General Number Formatting

values <- c(1.2345, 67.891, 0.0052)

# Fixed decimal places
number(values, accuracy = 0.01)

[1] "1.23"  "67.89" "0.01"

# With prefix/suffix
number(values, accuracy = 0.01, suffix = " kg")

[1] "1.23 kg"  "67.89 kg" "0.01 kg"

number(large_numbers, prefix = "€ ", big.mark = ".")

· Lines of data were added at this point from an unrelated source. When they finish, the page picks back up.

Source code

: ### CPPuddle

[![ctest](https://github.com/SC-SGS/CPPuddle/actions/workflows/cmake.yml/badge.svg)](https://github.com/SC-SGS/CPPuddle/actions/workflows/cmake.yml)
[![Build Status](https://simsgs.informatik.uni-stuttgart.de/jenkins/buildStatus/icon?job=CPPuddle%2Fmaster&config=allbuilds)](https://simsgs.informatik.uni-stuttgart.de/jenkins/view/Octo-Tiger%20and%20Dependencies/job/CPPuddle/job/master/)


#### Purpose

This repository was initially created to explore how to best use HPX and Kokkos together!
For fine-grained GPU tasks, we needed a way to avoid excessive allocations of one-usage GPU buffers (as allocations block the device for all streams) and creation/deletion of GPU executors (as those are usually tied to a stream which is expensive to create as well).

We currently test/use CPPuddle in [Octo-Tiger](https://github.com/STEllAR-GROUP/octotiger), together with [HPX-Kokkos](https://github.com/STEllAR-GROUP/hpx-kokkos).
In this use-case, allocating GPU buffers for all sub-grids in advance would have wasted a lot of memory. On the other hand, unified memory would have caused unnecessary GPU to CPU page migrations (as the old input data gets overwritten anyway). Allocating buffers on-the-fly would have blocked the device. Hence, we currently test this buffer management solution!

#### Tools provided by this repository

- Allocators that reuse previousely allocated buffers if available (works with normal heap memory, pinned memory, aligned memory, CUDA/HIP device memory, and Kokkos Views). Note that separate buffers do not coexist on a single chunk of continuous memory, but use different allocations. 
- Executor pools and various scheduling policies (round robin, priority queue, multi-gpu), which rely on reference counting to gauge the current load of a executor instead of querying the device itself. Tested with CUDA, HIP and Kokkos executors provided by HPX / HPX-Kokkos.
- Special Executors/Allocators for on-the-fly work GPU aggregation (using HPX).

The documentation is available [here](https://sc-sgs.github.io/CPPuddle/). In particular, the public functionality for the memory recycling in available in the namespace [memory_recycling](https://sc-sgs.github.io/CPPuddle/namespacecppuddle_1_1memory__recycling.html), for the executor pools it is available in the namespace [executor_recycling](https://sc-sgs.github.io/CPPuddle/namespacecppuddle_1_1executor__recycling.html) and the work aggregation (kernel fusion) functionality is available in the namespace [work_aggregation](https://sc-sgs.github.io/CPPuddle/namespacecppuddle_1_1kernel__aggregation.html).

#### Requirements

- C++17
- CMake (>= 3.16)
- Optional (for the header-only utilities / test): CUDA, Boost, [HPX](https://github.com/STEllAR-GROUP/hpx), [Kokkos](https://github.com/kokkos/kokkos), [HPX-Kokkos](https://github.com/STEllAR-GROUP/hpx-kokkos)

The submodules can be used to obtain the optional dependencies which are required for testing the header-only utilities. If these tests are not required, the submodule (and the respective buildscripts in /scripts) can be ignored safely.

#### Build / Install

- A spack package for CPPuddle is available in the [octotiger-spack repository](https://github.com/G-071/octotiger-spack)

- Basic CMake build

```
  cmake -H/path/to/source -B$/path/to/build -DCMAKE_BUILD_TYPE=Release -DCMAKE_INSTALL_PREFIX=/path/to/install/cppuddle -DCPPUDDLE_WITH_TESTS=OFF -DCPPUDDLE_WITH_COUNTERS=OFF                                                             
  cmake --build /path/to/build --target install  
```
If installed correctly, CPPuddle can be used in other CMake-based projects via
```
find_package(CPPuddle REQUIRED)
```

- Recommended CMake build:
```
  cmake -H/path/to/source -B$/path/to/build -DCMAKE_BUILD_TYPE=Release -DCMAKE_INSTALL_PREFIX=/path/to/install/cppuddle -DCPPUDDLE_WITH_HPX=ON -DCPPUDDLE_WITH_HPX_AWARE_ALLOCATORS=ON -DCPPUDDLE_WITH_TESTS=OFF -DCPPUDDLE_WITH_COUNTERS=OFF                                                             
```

Warning in prettyNum(.Internal(format(x, trim, digits, nsmall, width, 3L, :
'big.mark' und 'decimal.mark' sind beide '.', was verwirrend sein könnte

[1] "€ 1.234"     "€ 56.789"    "€ 1.234.567"

P-Values

p_values <- c(0.5, 0.05, 0.001, 0.00001)

# Automatic formatting
pvalue(p_values)

[1] "0.500"  "0.050"  "0.001"  "<0.001"

# With precision
pvalue(p_values, accuracy = 0.001)

[1] "0.500"  "0.050"  "0.001"  "<0.001"

Additional Formatting Functions

For complex formatting, base R also offers sprintf() with C-style syntax (e.g., sprintf("%.2f", 3.14159) for two decimal places). The syntax is powerful but cryptic – for most use cases, the {scales} functions are more readable.

Exercise: Formatting Numbers

Given the following values:

revenue <- c(12500, 8900, 156000)
proportions <- c(0.125, 0.089, 0.786)
p <- 0.0234

a) Format revenue with thousands separators (periods) and the suffix ” €“.

b) Format proportions as percentages with one decimal place.

c) Format the p-value p using pvalue().

Solution

# a) Format revenue
number(revenue, big.mark = ".", suffix = " €")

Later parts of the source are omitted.